Exercise:
Where a line holds the word "reference", copy that line from the data below.

[Saved data entries]
━━━━━━━━━━

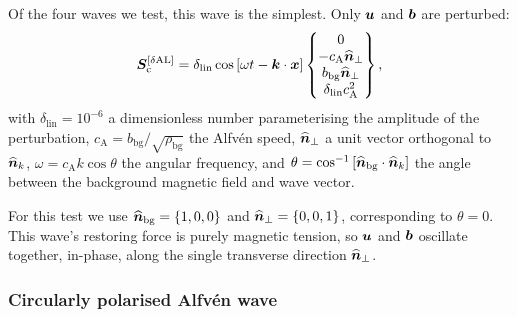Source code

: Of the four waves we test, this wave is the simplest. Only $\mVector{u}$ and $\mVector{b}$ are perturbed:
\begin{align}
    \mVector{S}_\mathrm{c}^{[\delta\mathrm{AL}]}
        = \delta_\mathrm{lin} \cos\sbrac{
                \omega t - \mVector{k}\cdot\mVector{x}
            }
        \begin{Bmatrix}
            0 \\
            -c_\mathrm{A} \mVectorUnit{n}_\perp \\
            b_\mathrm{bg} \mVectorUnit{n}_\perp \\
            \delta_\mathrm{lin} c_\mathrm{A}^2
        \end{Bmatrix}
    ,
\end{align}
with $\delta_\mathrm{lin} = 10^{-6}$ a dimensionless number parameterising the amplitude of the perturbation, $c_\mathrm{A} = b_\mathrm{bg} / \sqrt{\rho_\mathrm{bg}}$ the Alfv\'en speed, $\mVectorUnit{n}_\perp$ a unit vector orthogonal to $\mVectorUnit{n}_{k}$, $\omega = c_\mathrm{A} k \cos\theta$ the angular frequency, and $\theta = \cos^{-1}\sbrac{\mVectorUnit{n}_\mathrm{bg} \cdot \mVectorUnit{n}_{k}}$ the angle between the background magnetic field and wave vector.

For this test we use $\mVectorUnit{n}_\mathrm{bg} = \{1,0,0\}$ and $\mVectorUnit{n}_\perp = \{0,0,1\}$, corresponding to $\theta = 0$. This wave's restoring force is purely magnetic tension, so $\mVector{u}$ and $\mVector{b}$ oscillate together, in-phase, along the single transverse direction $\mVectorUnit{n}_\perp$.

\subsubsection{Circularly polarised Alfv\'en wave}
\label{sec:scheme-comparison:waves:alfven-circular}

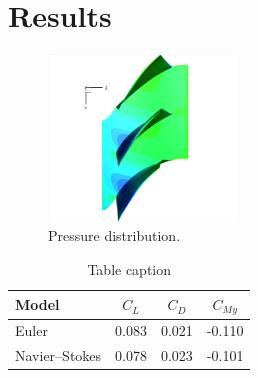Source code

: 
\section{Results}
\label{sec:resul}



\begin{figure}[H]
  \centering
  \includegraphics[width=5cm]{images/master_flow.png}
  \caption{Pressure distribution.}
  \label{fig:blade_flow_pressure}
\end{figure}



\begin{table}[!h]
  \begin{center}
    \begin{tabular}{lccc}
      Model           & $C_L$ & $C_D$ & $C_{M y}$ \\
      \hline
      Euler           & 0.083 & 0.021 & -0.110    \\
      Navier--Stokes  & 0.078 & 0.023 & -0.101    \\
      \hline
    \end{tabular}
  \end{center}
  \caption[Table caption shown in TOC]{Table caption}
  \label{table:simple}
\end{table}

━━━━━━━━━━

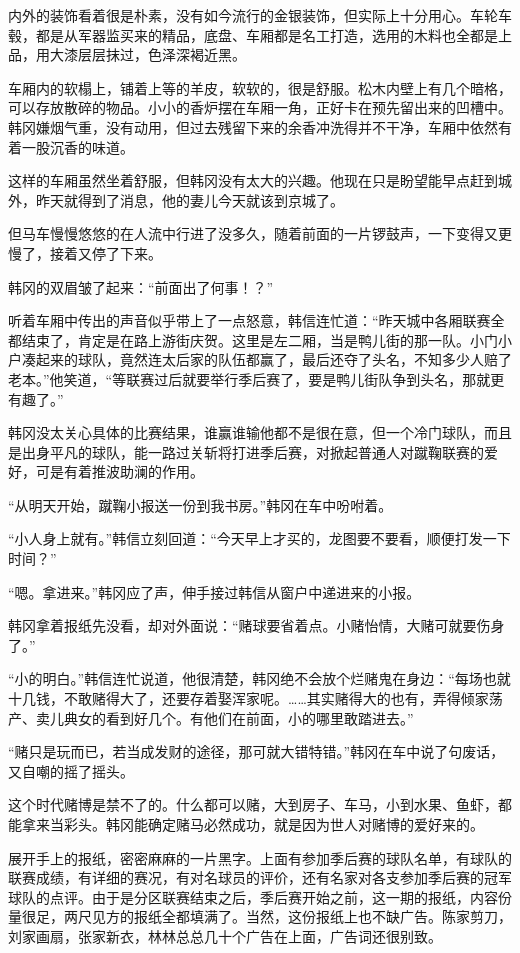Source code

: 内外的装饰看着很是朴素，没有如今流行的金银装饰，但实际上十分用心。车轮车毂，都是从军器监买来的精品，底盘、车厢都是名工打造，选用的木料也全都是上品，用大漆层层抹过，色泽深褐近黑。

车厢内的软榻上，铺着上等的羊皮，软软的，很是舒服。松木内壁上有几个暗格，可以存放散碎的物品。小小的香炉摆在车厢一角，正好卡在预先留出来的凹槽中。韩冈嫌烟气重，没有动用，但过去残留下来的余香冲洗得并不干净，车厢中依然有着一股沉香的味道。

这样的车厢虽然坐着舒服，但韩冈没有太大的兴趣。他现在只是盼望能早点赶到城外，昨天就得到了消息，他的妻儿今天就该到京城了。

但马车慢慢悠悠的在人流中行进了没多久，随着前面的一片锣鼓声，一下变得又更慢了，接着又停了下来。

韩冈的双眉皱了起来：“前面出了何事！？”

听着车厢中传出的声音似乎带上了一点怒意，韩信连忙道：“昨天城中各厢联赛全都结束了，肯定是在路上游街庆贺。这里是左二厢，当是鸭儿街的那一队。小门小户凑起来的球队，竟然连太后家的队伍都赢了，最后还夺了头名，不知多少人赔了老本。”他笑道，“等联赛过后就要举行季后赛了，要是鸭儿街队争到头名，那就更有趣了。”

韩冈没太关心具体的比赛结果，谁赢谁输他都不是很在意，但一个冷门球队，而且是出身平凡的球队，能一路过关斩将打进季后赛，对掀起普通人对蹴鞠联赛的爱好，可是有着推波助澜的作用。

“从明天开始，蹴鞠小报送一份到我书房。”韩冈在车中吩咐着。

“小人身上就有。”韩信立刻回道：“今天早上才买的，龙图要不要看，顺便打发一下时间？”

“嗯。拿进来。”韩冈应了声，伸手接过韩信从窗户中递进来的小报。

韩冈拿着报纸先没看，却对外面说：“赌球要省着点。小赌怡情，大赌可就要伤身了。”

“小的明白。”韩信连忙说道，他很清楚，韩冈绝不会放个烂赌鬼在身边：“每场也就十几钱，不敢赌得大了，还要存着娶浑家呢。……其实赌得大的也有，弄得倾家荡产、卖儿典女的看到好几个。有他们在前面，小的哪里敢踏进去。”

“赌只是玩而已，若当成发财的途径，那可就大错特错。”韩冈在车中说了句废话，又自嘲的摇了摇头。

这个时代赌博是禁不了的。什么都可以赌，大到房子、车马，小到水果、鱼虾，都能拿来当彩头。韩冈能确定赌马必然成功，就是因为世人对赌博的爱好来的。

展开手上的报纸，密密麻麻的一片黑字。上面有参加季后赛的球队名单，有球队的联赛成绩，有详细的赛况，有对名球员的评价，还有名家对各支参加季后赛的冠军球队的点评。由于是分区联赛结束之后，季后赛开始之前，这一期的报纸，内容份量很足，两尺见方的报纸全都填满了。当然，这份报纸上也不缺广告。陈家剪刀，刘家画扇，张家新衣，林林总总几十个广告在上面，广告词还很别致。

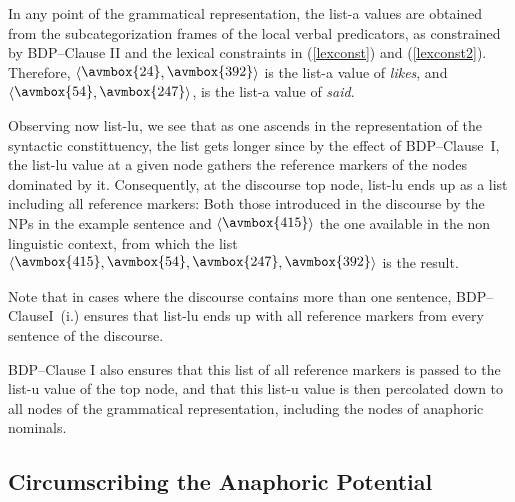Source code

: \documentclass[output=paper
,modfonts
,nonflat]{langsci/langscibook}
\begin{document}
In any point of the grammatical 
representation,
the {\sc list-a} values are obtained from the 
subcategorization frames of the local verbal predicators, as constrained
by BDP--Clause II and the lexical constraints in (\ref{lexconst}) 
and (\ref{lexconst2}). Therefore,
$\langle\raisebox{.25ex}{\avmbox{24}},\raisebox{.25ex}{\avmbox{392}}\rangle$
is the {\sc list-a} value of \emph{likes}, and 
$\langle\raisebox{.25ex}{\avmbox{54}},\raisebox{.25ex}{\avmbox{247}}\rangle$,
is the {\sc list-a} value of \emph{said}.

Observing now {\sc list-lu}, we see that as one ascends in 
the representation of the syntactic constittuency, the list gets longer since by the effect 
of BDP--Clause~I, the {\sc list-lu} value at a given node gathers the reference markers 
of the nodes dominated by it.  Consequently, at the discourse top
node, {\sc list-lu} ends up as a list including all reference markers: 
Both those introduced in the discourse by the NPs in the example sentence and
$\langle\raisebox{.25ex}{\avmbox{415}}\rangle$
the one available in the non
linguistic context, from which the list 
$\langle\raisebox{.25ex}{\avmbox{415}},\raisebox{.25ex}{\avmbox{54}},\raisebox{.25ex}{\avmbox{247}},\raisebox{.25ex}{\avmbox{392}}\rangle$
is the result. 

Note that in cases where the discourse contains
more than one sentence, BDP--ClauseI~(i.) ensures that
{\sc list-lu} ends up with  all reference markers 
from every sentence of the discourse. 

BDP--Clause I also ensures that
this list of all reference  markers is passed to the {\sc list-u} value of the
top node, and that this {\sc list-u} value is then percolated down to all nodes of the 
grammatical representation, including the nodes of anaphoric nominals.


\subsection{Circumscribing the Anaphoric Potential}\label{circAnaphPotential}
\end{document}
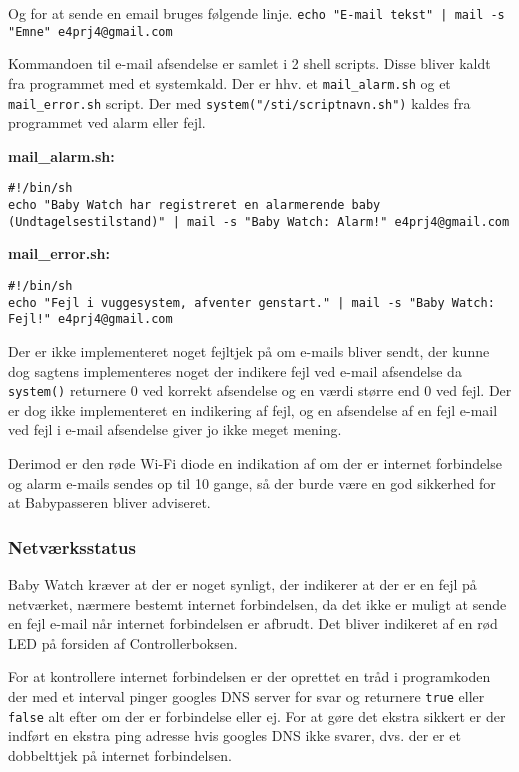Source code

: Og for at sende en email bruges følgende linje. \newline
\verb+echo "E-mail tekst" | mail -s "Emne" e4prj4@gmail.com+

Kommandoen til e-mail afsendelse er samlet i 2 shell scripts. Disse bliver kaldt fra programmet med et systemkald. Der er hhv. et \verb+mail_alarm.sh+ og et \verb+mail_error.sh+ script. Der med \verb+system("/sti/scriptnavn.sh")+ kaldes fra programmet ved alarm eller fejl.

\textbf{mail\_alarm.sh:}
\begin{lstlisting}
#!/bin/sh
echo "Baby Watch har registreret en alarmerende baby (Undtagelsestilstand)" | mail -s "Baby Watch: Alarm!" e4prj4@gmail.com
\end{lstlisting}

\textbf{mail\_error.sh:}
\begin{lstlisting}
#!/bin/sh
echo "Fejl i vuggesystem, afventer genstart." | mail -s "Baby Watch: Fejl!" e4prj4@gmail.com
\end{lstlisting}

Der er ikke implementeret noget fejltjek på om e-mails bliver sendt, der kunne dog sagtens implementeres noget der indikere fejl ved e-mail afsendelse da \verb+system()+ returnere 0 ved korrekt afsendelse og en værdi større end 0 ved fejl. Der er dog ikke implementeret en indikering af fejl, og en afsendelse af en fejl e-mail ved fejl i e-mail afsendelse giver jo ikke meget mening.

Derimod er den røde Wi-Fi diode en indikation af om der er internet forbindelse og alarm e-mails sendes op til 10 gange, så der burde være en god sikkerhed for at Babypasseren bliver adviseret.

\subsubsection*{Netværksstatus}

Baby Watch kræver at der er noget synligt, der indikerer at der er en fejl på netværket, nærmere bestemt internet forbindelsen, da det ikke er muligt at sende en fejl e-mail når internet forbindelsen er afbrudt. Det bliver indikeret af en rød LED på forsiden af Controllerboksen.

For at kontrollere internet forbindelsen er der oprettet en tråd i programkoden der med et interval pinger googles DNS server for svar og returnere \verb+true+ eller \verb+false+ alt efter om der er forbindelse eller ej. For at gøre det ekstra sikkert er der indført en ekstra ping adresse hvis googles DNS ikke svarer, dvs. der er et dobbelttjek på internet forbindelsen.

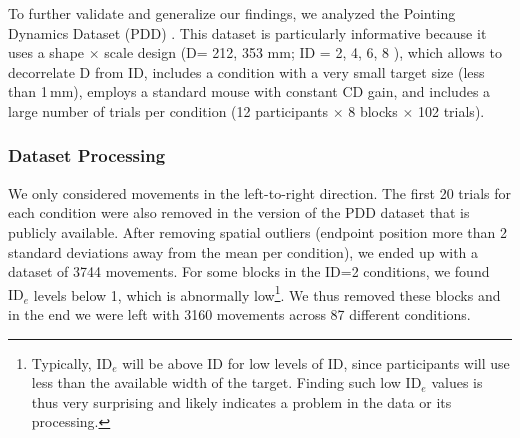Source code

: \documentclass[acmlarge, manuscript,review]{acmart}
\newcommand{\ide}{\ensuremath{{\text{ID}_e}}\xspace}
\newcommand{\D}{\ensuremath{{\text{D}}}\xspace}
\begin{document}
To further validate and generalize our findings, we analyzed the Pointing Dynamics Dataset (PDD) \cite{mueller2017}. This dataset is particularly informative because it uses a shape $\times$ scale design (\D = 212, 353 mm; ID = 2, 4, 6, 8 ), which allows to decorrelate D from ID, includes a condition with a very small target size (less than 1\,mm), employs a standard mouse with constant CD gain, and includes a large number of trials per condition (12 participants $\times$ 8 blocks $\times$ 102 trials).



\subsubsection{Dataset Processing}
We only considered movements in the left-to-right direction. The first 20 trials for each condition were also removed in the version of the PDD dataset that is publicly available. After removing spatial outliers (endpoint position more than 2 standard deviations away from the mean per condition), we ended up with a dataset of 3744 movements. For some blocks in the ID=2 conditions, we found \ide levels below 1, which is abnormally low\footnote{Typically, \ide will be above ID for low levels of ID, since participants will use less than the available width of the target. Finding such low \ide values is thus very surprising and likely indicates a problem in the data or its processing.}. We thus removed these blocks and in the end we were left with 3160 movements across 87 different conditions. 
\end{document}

━━━━━━━━━━

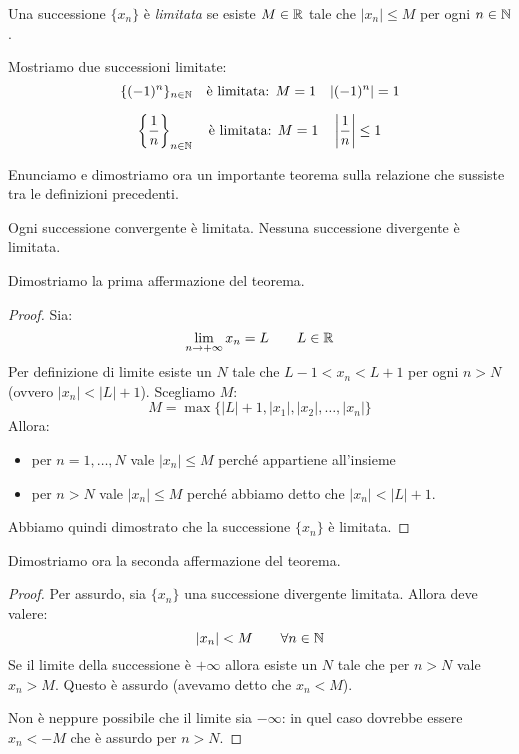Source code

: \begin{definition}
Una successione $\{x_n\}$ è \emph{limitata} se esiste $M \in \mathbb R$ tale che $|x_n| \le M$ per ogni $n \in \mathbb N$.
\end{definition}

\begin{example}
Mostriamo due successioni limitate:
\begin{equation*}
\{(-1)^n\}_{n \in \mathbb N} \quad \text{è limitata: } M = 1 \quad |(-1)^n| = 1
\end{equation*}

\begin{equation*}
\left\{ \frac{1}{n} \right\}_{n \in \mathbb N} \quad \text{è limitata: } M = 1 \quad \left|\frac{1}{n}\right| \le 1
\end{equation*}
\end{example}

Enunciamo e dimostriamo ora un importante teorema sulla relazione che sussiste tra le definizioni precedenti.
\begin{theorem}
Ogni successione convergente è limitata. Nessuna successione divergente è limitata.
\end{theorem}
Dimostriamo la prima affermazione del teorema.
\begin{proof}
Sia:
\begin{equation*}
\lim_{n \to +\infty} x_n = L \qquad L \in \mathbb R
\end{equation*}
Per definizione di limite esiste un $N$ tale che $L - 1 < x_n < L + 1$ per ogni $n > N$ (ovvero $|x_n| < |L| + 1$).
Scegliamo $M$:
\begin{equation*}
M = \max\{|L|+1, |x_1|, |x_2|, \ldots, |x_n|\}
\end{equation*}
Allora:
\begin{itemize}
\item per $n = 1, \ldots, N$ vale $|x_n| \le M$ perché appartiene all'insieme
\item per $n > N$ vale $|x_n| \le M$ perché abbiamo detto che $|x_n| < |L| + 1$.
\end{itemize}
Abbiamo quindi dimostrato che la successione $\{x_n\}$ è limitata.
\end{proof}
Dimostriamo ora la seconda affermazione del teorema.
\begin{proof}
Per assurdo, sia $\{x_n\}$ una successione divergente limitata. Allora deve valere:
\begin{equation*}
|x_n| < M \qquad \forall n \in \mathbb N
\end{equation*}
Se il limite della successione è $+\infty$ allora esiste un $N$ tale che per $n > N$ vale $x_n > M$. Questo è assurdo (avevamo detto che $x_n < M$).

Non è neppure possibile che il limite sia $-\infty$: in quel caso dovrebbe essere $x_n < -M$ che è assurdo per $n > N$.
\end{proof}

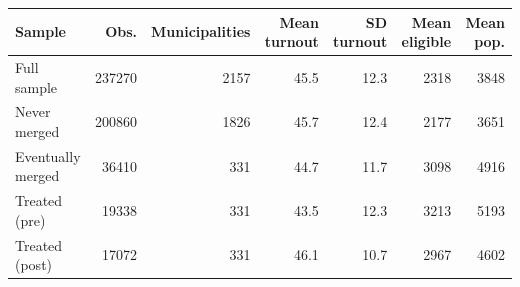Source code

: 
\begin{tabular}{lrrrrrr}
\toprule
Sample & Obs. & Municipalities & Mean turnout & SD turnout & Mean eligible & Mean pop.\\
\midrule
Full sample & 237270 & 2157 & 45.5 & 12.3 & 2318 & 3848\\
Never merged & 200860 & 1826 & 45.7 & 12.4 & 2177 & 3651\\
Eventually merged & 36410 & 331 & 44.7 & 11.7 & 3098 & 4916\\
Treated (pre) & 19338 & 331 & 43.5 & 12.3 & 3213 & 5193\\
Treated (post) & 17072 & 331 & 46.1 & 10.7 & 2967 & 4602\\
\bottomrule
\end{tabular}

━━━━━━━━━━

Response for this exercise:
of BDP--Clause~I, the {\sc list-lu} value at a given node gathers the reference markers 
node, {\sc list-lu} ends up as a list including all reference markers: 
{\sc list-lu} ends up with  all reference markers 
this list of all reference  markers is passed to the {\sc list-u} value of the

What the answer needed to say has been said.